C’est autour de cette perspective qu’une véritable action de valorisation du capital immatériel de communautés organisées peut être assurée de manière judicieuse. C’est la perspective que nous considérons comme la plus adaptée à l’économie de la connaissance, et autour de laquelle l’efficacité des actions publiques, notamment en France, doit être évaluée.

Le développement et la valorisation du capital immatériel en France ne peuvent être organisés de manière satisfaisante qu’en mettant l’université au cœur du dispositif de la triple hélice. Derrière ceci, se profile toute la question de la performance des systèmes socioéconomiques, et sa réévaluation tant au plan analytique que de l’action.

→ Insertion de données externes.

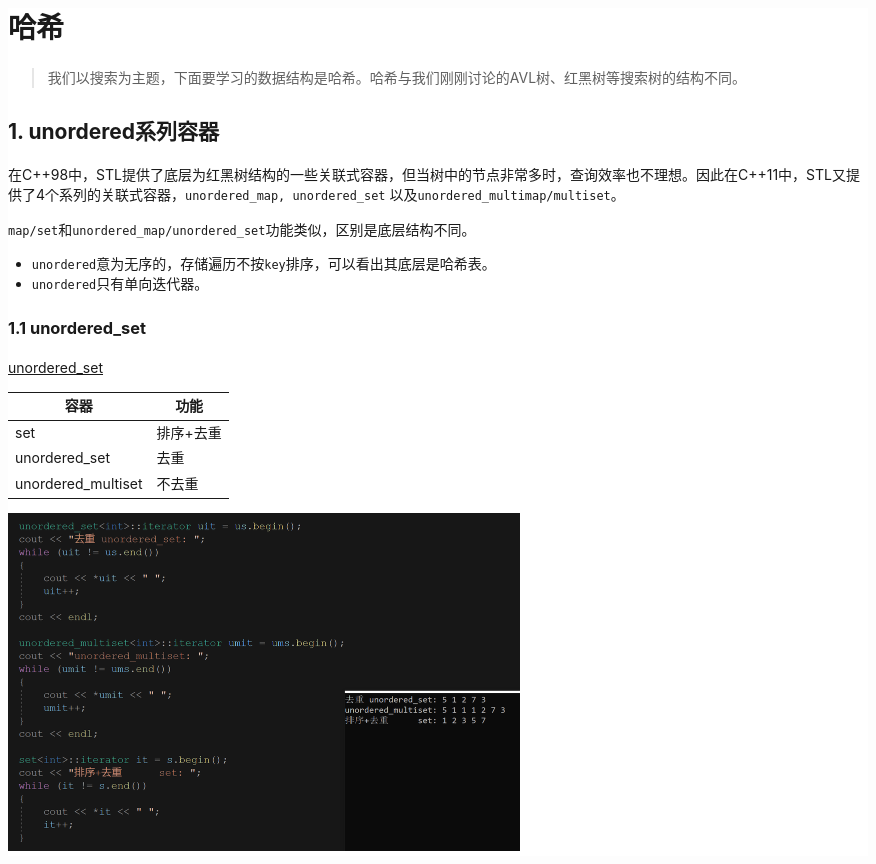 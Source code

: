 # 哈希

> 我们以搜索为主题，下面要学习的数据结构是哈希。哈希与我们刚刚讨论的AVL树、红黑树等搜索树的结构不同。

## 1. unordered系列容器

在C++98中，STL提供了底层为红黑树结构的一些关联式容器，但当树中的节点非常多时，查询效率也不理想。因此在C++11中，STL又提供了4个系列的关联式容器，`unordered_map, unordered_set` 以及`unordered_multimap/multiset`。

`map/set`和`unordered_map/unordered_set`功能类似，区别是底层结构不同。

- `unordered`意为无序的，存储遍历不按`key`排序，可以看出其底层是哈希表。
- `unordered`只有单向迭代器。

### 1.1 unordered_set

[unordered_set](https://cplusplus.com/reference/unordered_set/unordered_set/)

| 容器               | 功能      |
| ------------------ | --------- |
| set                | 排序+去重 |
| unordered_set      | 去重      |
| unordered_multiset | 不去重    |

<img src="哈希.assets/unordered_set unordered_multiset set对比图示.png" style="zoom:50%;" />
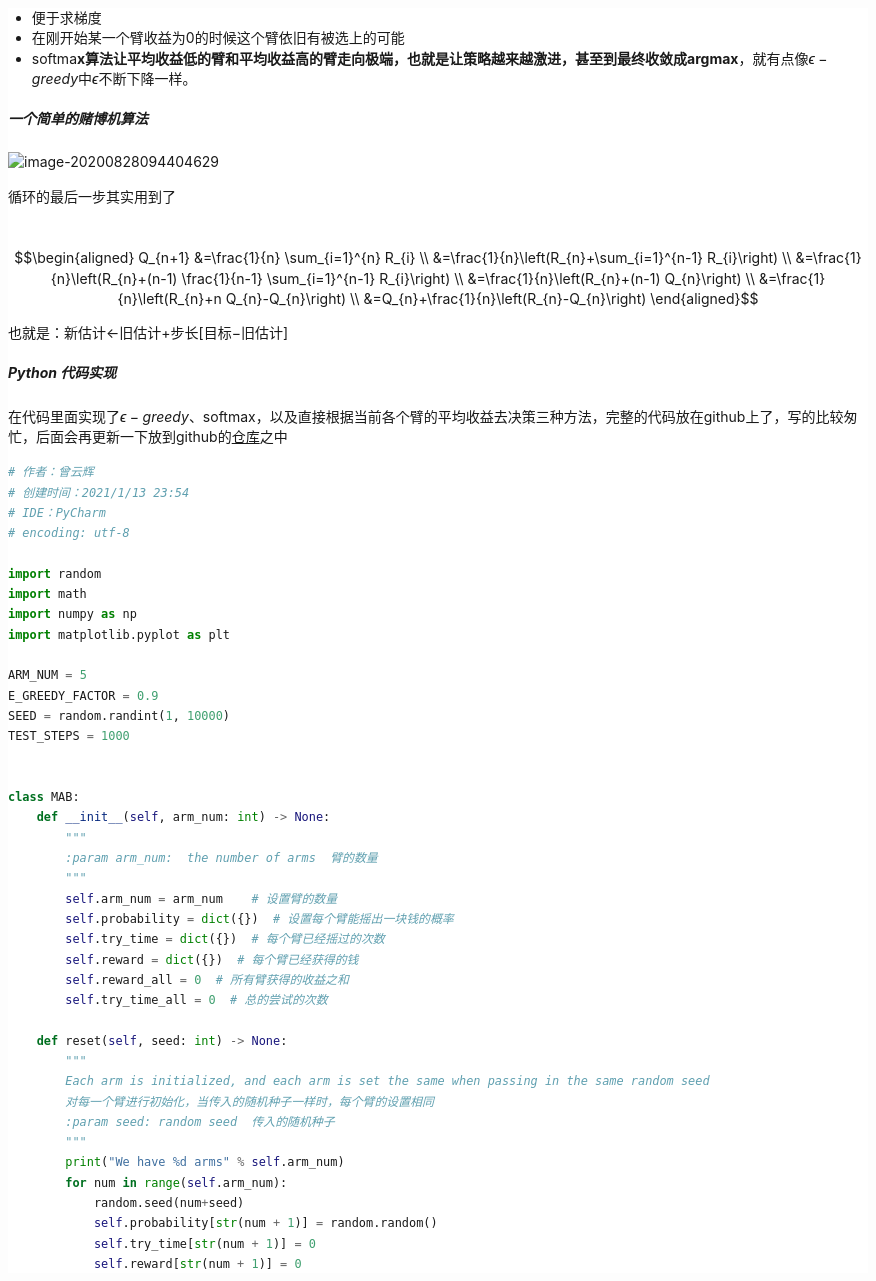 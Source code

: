 - 便于求梯度
- 在刚开始某一个臂收益为0的时候这个臂依旧有被选上的可能
- softma**x算法让平均收益低的臂和平均收益高的臂走向极端，也就是让策略越来越激进，甚至到最终收敛成argmax**，就有点像$\epsilon-greedy$中$\epsilon$不断下降一样。

##### 一个简单的赌博机算法

![image-20200828094404629](https://raw.githubusercontent.com/Yunhui1998/markdown_image/main/RL/image-20200828094404629.png)

循环的最后一步其实用到了

​                                                                                                         $$\begin{aligned} Q_{n+1} &=\frac{1}{n} \sum_{i=1}^{n} R_{i} \\ &=\frac{1}{n}\left(R_{n}+\sum_{i=1}^{n-1} R_{i}\right) \\ &=\frac{1}{n}\left(R_{n}+(n-1) \frac{1}{n-1} \sum_{i=1}^{n-1} R_{i}\right) \\ &=\frac{1}{n}\left(R_{n}+(n-1) Q_{n}\right) \\ &=\frac{1}{n}\left(R_{n}+n Q_{n}-Q_{n}\right) \\ &=Q_{n}+\frac{1}{n}\left(R_{n}-Q_{n}\right) \end{aligned}$$

也就是：新估计←旧估计+步长[目标−旧估计]

##### Python 代码实现

在代码里面实现了$\epsilon-greedy$、softmax，以及直接根据当前各个臂的平均收益去决策三种方法，完整的代码放在github上了，写的比较匆忙，后面会再更新一下放到github的[仓库](https://github.com/Yunhui1998/How-do-I-learn-RL)之中

```python
# 作者：曾云辉
# 创建时间：2021/1/13 23:54
# IDE：PyCharm 
# encoding: utf-8

import random
import math
import numpy as np
import matplotlib.pyplot as plt

ARM_NUM = 5
E_GREEDY_FACTOR = 0.9
SEED = random.randint(1, 10000)
TEST_STEPS = 1000


class MAB:
    def __init__(self, arm_num: int) -> None:
        """
        :param arm_num:  the number of arms  臂的数量
        """
        self.arm_num = arm_num    # 设置臂的数量
        self.probability = dict({})  # 设置每个臂能摇出一块钱的概率
        self.try_time = dict({})  # 每个臂已经摇过的次数
        self.reward = dict({})  # 每个臂已经获得的钱
        self.reward_all = 0  # 所有臂获得的收益之和
        self.try_time_all = 0  # 总的尝试的次数

    def reset(self, seed: int) -> None:
        """
        Each arm is initialized, and each arm is set the same when passing in the same random seed
        对每一个臂进行初始化，当传入的随机种子一样时，每个臂的设置相同
        :param seed: random seed  传入的随机种子
        """
        print("We have %d arms" % self.arm_num)
        for num in range(self.arm_num):
            random.seed(num+seed)
            self.probability[str(num + 1)] = random.random()
            self.try_time[str(num + 1)] = 0
            self.reward[str(num + 1)] = 0

``` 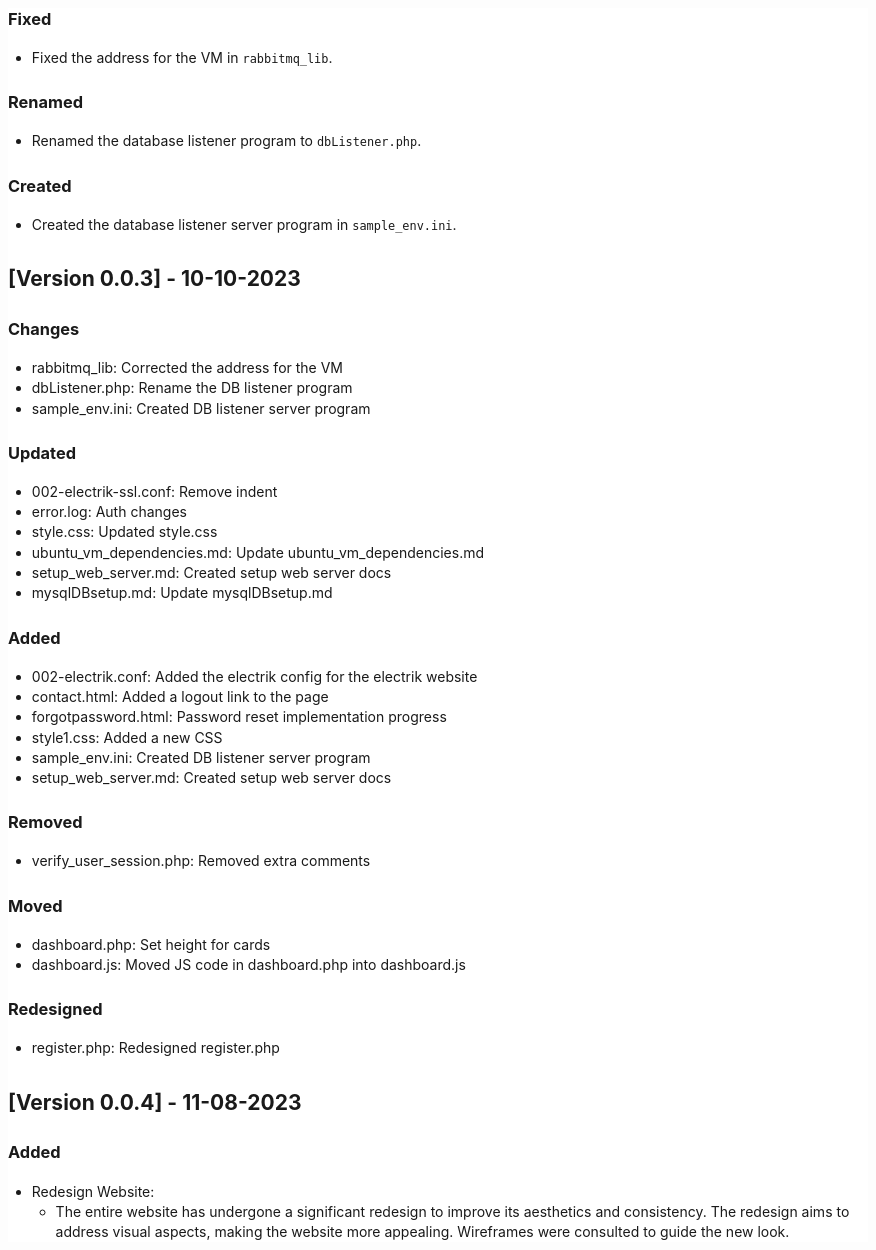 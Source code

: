 ### Fixed
- Fixed the address for the VM in `rabbitmq_lib`.

### Renamed
- Renamed the database listener program to `dbListener.php`.

### Created
- Created the database listener server program in `sample_env.ini`.


## [Version 0.0.3] - 10-10-2023

### Changes
- rabbitmq_lib: Corrected the address for the VM
- dbListener.php: Rename the DB listener program
- sample_env.ini: Created DB listener server program

### Updated
- 002-electrik-ssl.conf: Remove indent
- error.log: Auth changes
- style.css: Updated style.css
- ubuntu_vm_dependencies.md: Update ubuntu_vm_dependencies.md
- setup_web_server.md: Created setup web server docs
- mysqlDBsetup.md: Update mysqlDBsetup.md

### Added
- 002-electrik.conf: Added the electrik config for the electrik website
- contact.html: Added a logout link to the page
- forgotpassword.html: Password reset implementation progress
- style1.css: Added a new CSS
- sample_env.ini: Created DB listener server program
- setup_web_server.md: Created setup web server docs

### Removed
- verify_user_session.php: Removed extra comments

### Moved
- dashboard.php: Set height for cards
- dashboard.js: Moved JS code in dashboard.php into dashboard.js

### Redesigned
- register.php: Redesigned register.php
  


## [Version 0.0.4] - 11-08-2023 


### Added
- Redesign Website:
  - The entire website has undergone a significant redesign to improve its aesthetics and consistency. The redesign aims to address visual aspects, making the website more appealing. Wireframes were consulted to guide the new look.
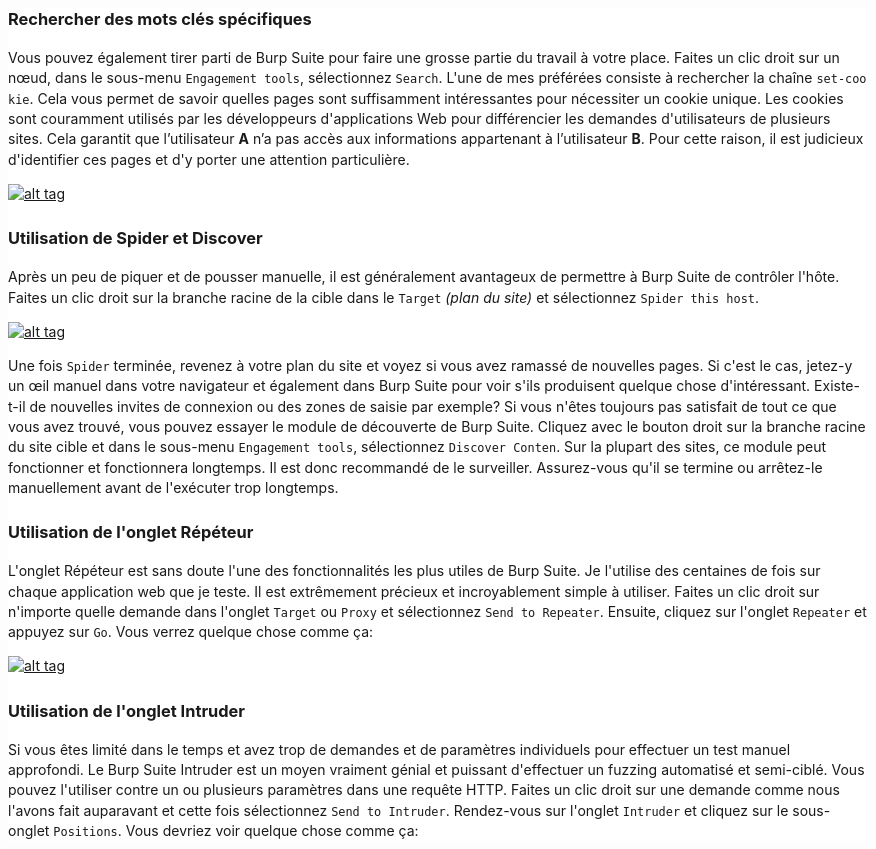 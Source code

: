 ### Rechercher des mots clés spécifiques

Vous pouvez également tirer parti de Burp Suite pour faire une grosse partie du travail à votre place. Faites un clic droit sur un nœud, dans le sous-menu `Engagement tools`, sélectionnez `Search`. L'une de mes préférées consiste à rechercher la chaîne `set-cookie`. Cela vous permet de savoir quelles pages sont suffisamment intéressantes pour nécessiter un cookie unique. Les cookies sont couramment utilisés par les développeurs d'applications Web pour différencier les demandes d'utilisateurs de plusieurs sites. Cela garantit que l’utilisateur **A** n’a pas accès aux informations appartenant à l’utilisateur **B**. Pour cette raison, il est judicieux d'identifier ces pages et d'y porter une attention particulière.

[![alt tag](https://user-images.githubusercontent.com/38256925/70810605-609e3d00-1dc4-11ea-8523-f72c6fc4d519.png)](https://user-images.githubusercontent.com/38256925/70810605-609e3d00-1dc4-11ea-8523-f72c6fc4d519.png)

### Utilisation de Spider et Discover

Après un peu de piquer et de pousser manuelle, il est généralement avantageux de permettre à Burp Suite de contrôler l'hôte. Faites un clic droit sur la branche racine de la cible dans le `Target` _\(plan du site\)_ et sélectionnez `Spider this host`.

[![alt tag](https://user-images.githubusercontent.com/38256925/70810615-66941e00-1dc4-11ea-9cc9-e02d90040177.png)](https://user-images.githubusercontent.com/38256925/70810615-66941e00-1dc4-11ea-9cc9-e02d90040177.png)

Une fois `Spider` terminée, revenez à votre plan du site et voyez si vous avez ramassé de nouvelles pages. Si c'est le cas, jetez-y un œil manuel dans votre navigateur et également dans Burp Suite pour voir s'ils produisent quelque chose d'intéressant. Existe-t-il de nouvelles invites de connexion ou des zones de saisie par exemple? Si vous n'êtes toujours pas satisfait de tout ce que vous avez trouvé, vous pouvez essayer le module de découverte de Burp Suite. Cliquez avec le bouton droit sur la branche racine du site cible et dans le sous-menu `Engagement tools`, sélectionnez `Discover Conten`. Sur la plupart des sites, ce module peut fonctionner et fonctionnera longtemps. Il est donc recommandé de le surveiller. Assurez-vous qu'il se termine ou arrêtez-le manuellement avant de l'exécuter trop longtemps.

### Utilisation de l'onglet Répéteur

L'onglet Répéteur est sans doute l'une des fonctionnalités les plus utiles de Burp Suite. Je l'utilise des centaines de fois sur chaque application web que je teste. Il est extrêmement précieux et incroyablement simple à utiliser. Faites un clic droit sur n'importe quelle demande dans l'onglet `Target` ou `Proxy` et sélectionnez `Send to Repeater`. Ensuite, cliquez sur l'onglet `Repeater` et appuyez sur `Go`. Vous verrez quelque chose comme ça:

[![alt tag](https://user-images.githubusercontent.com/38256925/70810628-6bf16880-1dc4-11ea-86a5-113b083ec181.png)](https://user-images.githubusercontent.com/38256925/70810628-6bf16880-1dc4-11ea-86a5-113b083ec181.png)

### Utilisation de l'onglet Intruder

Si vous êtes limité dans le temps et avez trop de demandes et de paramètres individuels pour effectuer un test manuel approfondi. Le Burp Suite Intruder est un moyen vraiment génial et puissant d'effectuer un fuzzing automatisé et semi-ciblé. Vous pouvez l'utiliser contre un ou plusieurs paramètres dans une requête HTTP. Faites un clic droit sur une demande comme nous l'avons fait auparavant et cette fois sélectionnez `Send to Intruder`. Rendez-vous sur l'onglet `Intruder` et cliquez sur le sous-onglet `Positions`. Vous devriez voir quelque chose comme ça:
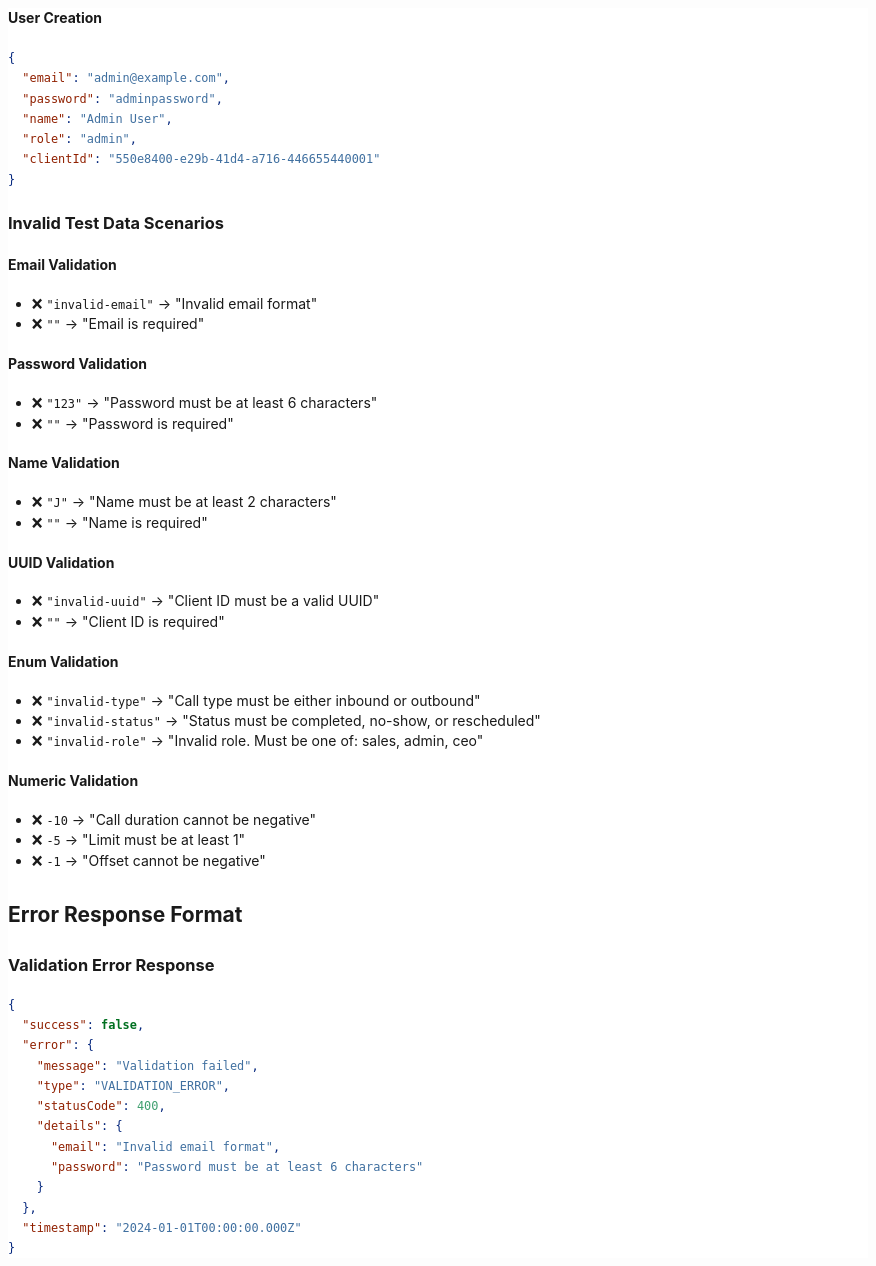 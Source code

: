 #### User Creation
```json
{
  "email": "admin@example.com",
  "password": "adminpassword",
  "name": "Admin User",
  "role": "admin",
  "clientId": "550e8400-e29b-41d4-a716-446655440001"
}
```

### Invalid Test Data Scenarios

#### Email Validation
- ❌ `"invalid-email"` → "Invalid email format"
- ❌ `""` → "Email is required"

#### Password Validation
- ❌ `"123"` → "Password must be at least 6 characters"
- ❌ `""` → "Password is required"

#### Name Validation
- ❌ `"J"` → "Name must be at least 2 characters"
- ❌ `""` → "Name is required"

#### UUID Validation
- ❌ `"invalid-uuid"` → "Client ID must be a valid UUID"
- ❌ `""` → "Client ID is required"

#### Enum Validation
- ❌ `"invalid-type"` → "Call type must be either inbound or outbound"
- ❌ `"invalid-status"` → "Status must be completed, no-show, or rescheduled"
- ❌ `"invalid-role"` → "Invalid role. Must be one of: sales, admin, ceo"

#### Numeric Validation
- ❌ `-10` → "Call duration cannot be negative"
- ❌ `-5` → "Limit must be at least 1"
- ❌ `-1` → "Offset cannot be negative"

## Error Response Format

### Validation Error Response
```json
{
  "success": false,
  "error": {
    "message": "Validation failed",
    "type": "VALIDATION_ERROR",
    "statusCode": 400,
    "details": {
      "email": "Invalid email format",
      "password": "Password must be at least 6 characters"
    }
  },
  "timestamp": "2024-01-01T00:00:00.000Z"
}
```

Enfin, la bataille concurrentielle qui s’annonce, entre entreprises, nations, régions, villes et universités, se joue pour l’essentiel sur le niveau d’investissement et la qualité de leurs ressources immatérielles. C’est la raison pour laquelle de nombreux pays, ont mis en place des programmes, en particulier à vocation microéconomique, destinés à mieux valoriser le patrimoine immatériel : En Europe, les pays nordiques (Danemark, Finlande, Suède notamment), et plus récemment L’Autriche et l’Allemagne. Au Danemark, une loi a été votée en 2001 incitant les entreprises à diffuser des informations sur les actifs immatériels (pour ceux jugés particulièrement pertinents). En Allemagne, un programme de reporting a également été mis en place, par le Ministère fédéral de l’économie, à destination des PME. Ce programme est en œuvre depuis maintenant plus de deux ans.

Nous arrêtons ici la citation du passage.